Writing For The New York Times Isn’t Rocket Science


He made a mean lasagna
And was quite a dad indeed,
But what really made him stand apart
Was how he wrote a lede—

Now, there’s some that lede with puzzles,
And there’s me, that ledes with rhymes
But cheap clichés won’t work
At the respected New York Times

His devotion to his family
Was really quite exciting—
It certainly deserved a place
Ahead of, say, his writing.

He might have written brilliance
In agreement or defiance—
His cooking gets the lede, cos writing
Isn’t rocket science.

….

She changed the world; she truly lived
A pioneering life…
A rocket engineer, but first—
A mother and a wife.

This afternoon, my twitter feed blew up. The obituary of Yvonne Brill, pioneering rocket scientist, a woman who accomplished astonishing things while overcoming the prejudices of her time… led with this:

She made a mean beef stroganoff, followed her husband from job to job and took eight years off from work to raise three children. “The world’s best mom,” her son Matthew said.

Not with her engineering accomplishments, which won her the National Medal of Technology and Innovation (presented to her by president Obama). Not with the propulsion system she invented, which became the industry standard.

Mrs. Brill’s development of a more efficient rocket thruster to keep orbiting satellites in place allowed satellites to carry less fuel and more equipment and to stay in space longer. The thrusters have the delicate task of maneuvering a weightless satellite that can tip the scales at up to 5,000 pounds on Earth.

Mrs. Brill contributed to the propulsion systems of Tiros, the first weather satellite; Nova, a series of rocket designs that were used in American moon missions; the Atmosphere Explorer, the first upper-atmosphere satellite; and the Mars Observer, which in 1992 almost entered a Mars orbit before losing communication with Earth.

From 1981 to 1983, Mrs. Brill worked for NASA developing the rocket motor for the space shuttle. In a statement after Mrs. Brill’s death, Michael Griffin, president of the American Institute of Aeronautics and Astronautics, praised her as “a pioneering spirit” who coupled “a clear vision of what the future of an entire area of systems should be with the ingenuity and genius necessary to make that vision a reality.”

Beef Stroganoff came first.

All the discrimination she overcame? Yeah, I’d have said she was just the exception to the rule… except that maybe she isn’t excepted after all.

********

Update! It seems even the New York Times cares about social media.
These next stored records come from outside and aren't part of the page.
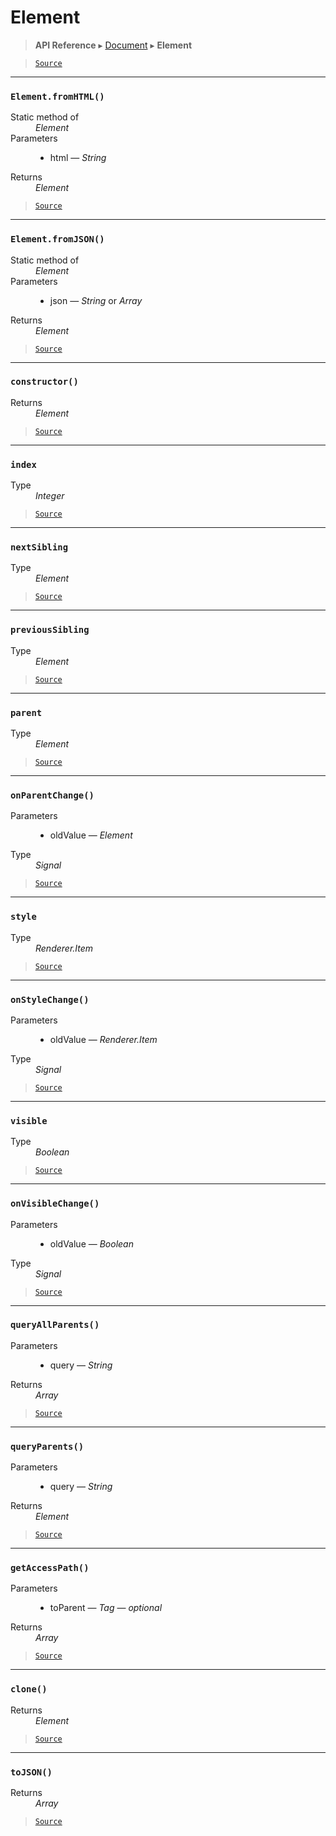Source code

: # Element

> **API Reference** ▸ [Document](/api/document.md) ▸ **Element**

<!-- toc -->

> [`Source`](https://github.com/Neft-io/neft/blob/f9c128ccb37aa79380c961e878cd76ec9e79c99e/src/document/element/element.litcoffee)


* * * 

### `Element.fromHTML()`

<dl><dt>Static method of</dt><dd><i>Element</i></dd><dt>Parameters</dt><dd><ul><li>html — <i>String</i></li></ul></dd><dt>Returns</dt><dd><i>Element</i></dd></dl>


> [`Source`](https://github.com/Neft-io/neft/blob/f9c128ccb37aa79380c961e878cd76ec9e79c99e/src/document/element/element.litcoffee#element-elementfromhtmlstring-html)


* * * 

### `Element.fromJSON()`

<dl><dt>Static method of</dt><dd><i>Element</i></dd><dt>Parameters</dt><dd><ul><li>json — <i>String</i> or <i>Array</i></li></ul></dd><dt>Returns</dt><dd><i>Element</i></dd></dl>


> [`Source`](https://github.com/Neft-io/neft/blob/f9c128ccb37aa79380c961e878cd76ec9e79c99e/src/document/element/element.litcoffee#element-elementfromjsonarraystring-json)


* * * 

### `constructor()`

<dl><dt>Returns</dt><dd><i>Element</i></dd></dl>


> [`Source`](https://github.com/Neft-io/neft/blob/f9c128ccb37aa79380c961e878cd76ec9e79c99e/src/document/element/element.litcoffee#element-elementconstructor)


* * * 

### `index`

<dl><dt>Type</dt><dd><i>Integer</i></dd></dl>


> [`Source`](https://github.com/Neft-io/neft/blob/f9c128ccb37aa79380c961e878cd76ec9e79c99e/src/document/element/element.litcoffee#integer-elementindex)


* * * 

### `nextSibling`

<dl><dt>Type</dt><dd><i>Element</i></dd></dl>


> [`Source`](https://github.com/Neft-io/neft/blob/f9c128ccb37aa79380c961e878cd76ec9e79c99e/src/document/element/element.litcoffee#element-elementnextsibling)


* * * 

### `previousSibling`

<dl><dt>Type</dt><dd><i>Element</i></dd></dl>


> [`Source`](https://github.com/Neft-io/neft/blob/f9c128ccb37aa79380c961e878cd76ec9e79c99e/src/document/element/element.litcoffee#element-elementprevioussibling)


* * * 

### `parent`

<dl><dt>Type</dt><dd><i>Element</i></dd></dl>


> [`Source`](https://github.com/Neft-io/neft/blob/f9c128ccb37aa79380c961e878cd76ec9e79c99e/src/document/element/element.litcoffee#element-elementparent)


* * * 

### `onParentChange()`

<dl><dt>Parameters</dt><dd><ul><li>oldValue — <i>Element</i></li></ul></dd><dt>Type</dt><dd><i>Signal</i></dd></dl>


> [`Source`](https://github.com/Neft-io/neft/blob/f9c128ccb37aa79380c961e878cd76ec9e79c99e/src/document/element/element.litcoffee#signal-elementonparentchangeelement-oldvalue)


* * * 

### `style`

<dl><dt>Type</dt><dd><i>Renderer.Item</i></dd></dl>


> [`Source`](https://github.com/Neft-io/neft/blob/f9c128ccb37aa79380c961e878cd76ec9e79c99e/src/document/element/element.litcoffee#rendereritem-elementstyle)


* * * 

### `onStyleChange()`

<dl><dt>Parameters</dt><dd><ul><li>oldValue — <i>Renderer.Item</i></li></ul></dd><dt>Type</dt><dd><i>Signal</i></dd></dl>


> [`Source`](https://github.com/Neft-io/neft/blob/f9c128ccb37aa79380c961e878cd76ec9e79c99e/src/document/element/element.litcoffee#signal-elementonstylechangerendereritem-oldvalue)


* * * 

### `visible`

<dl><dt>Type</dt><dd><i>Boolean</i></dd></dl>


> [`Source`](https://github.com/Neft-io/neft/blob/f9c128ccb37aa79380c961e878cd76ec9e79c99e/src/document/element/element.litcoffee#boolean-elementvisible)


* * * 

### `onVisibleChange()`

<dl><dt>Parameters</dt><dd><ul><li>oldValue — <i>Boolean</i></li></ul></dd><dt>Type</dt><dd><i>Signal</i></dd></dl>


> [`Source`](https://github.com/Neft-io/neft/blob/f9c128ccb37aa79380c961e878cd76ec9e79c99e/src/document/element/element.litcoffee#signal-elementonvisiblechangeboolean-oldvalue)


* * * 

### `queryAllParents()`

<dl><dt>Parameters</dt><dd><ul><li>query — <i>String</i></li></ul></dd><dt>Returns</dt><dd><i>Array</i></dd></dl>


> [`Source`](https://github.com/Neft-io/neft/blob/f9c128ccb37aa79380c961e878cd76ec9e79c99e/src/document/element/element.litcoffee#array-elementqueryallparentsstring-query)


* * * 

### `queryParents()`

<dl><dt>Parameters</dt><dd><ul><li>query — <i>String</i></li></ul></dd><dt>Returns</dt><dd><i>Element</i></dd></dl>


> [`Source`](https://github.com/Neft-io/neft/blob/f9c128ccb37aa79380c961e878cd76ec9e79c99e/src/document/element/element.litcoffee#element-elementqueryparentsstring-query)


* * * 

### `getAccessPath()`

<dl><dt>Parameters</dt><dd><ul><li>toParent — <i>Tag</i> — <i>optional</i></li></ul></dd><dt>Returns</dt><dd><i>Array</i></dd></dl>


> [`Source`](https://github.com/Neft-io/neft/blob/f9c128ccb37aa79380c961e878cd76ec9e79c99e/src/document/element/element.litcoffee#array-elementgetaccesspathtag-toparent)


* * * 

### `clone()`

<dl><dt>Returns</dt><dd><i>Element</i></dd></dl>


> [`Source`](https://github.com/Neft-io/neft/blob/f9c128ccb37aa79380c961e878cd76ec9e79c99e/src/document/element/element.litcoffee#element-elementclone)


* * * 

### `toJSON()`

<dl><dt>Returns</dt><dd><i>Array</i></dd></dl>


> [`Source`](https://github.com/Neft-io/neft/blob/f9c128ccb37aa79380c961e878cd76ec9e79c99e/src/document/element/element.litcoffee#array-elementtojson)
The first paragraph has mysteriously changed… now, it reads:

She was a brilliant rocket scientist who followed her husband from job to job and took eight years off from work to raise three children. “The world’s best mom,” her son Matthew said.

So, when twitter explodes, the NYTimes listens.

Comments

  1. Randomfactor says

    I’m honestly surprised they didn’t lead with what she usually wore.

    Every time I see a description of what a female scientist is working on, they set the scene with her wardrobe.

  2. Cioran says

    Yeah, and when Chris Clark accuses the Times of supporting rape culture, and when P.Z. Meyers accuses it of supporting creationism, it listens … and laughs it ass off.

  3. Pierce R. Butler says

    C’mon, how many of you guys could cook a mean beef stroganoff with a home-made rocket thruster engine?

  4. rq says

    I’m sad that I am still surprised about how much women have done for progress and science without acknowledgement. I wish I didn’t have to be, that they could be as celebrated and openly acknowledged as their male counterparts, that it wouldn’t be surprising to hear that a woman made a significant contribution to space technologies.
    Oh, and I also wish that their cooking skills or mothering skills or fashion sense weren’t scrutinized to the same standard – because somehow making a bad beef stroganoff would reduce her value as a person and scientist? Please. Might as well say that Einstein was a bad physicist because he couldn’t boil himself a decent bowl of pasta (unsubstantiated claim, by the way, used for illustrative purposes).

  5. keithb says

    I am reminded of the Mom in _A Wrinkle in Time_ making dinner on a bunsen burner in the home lab. Everyone has a home lab, right?

  6. Fred says

    What an amazing woman.

    I’m glad the article was changed; it’s encouraging that some puplications ARE listening.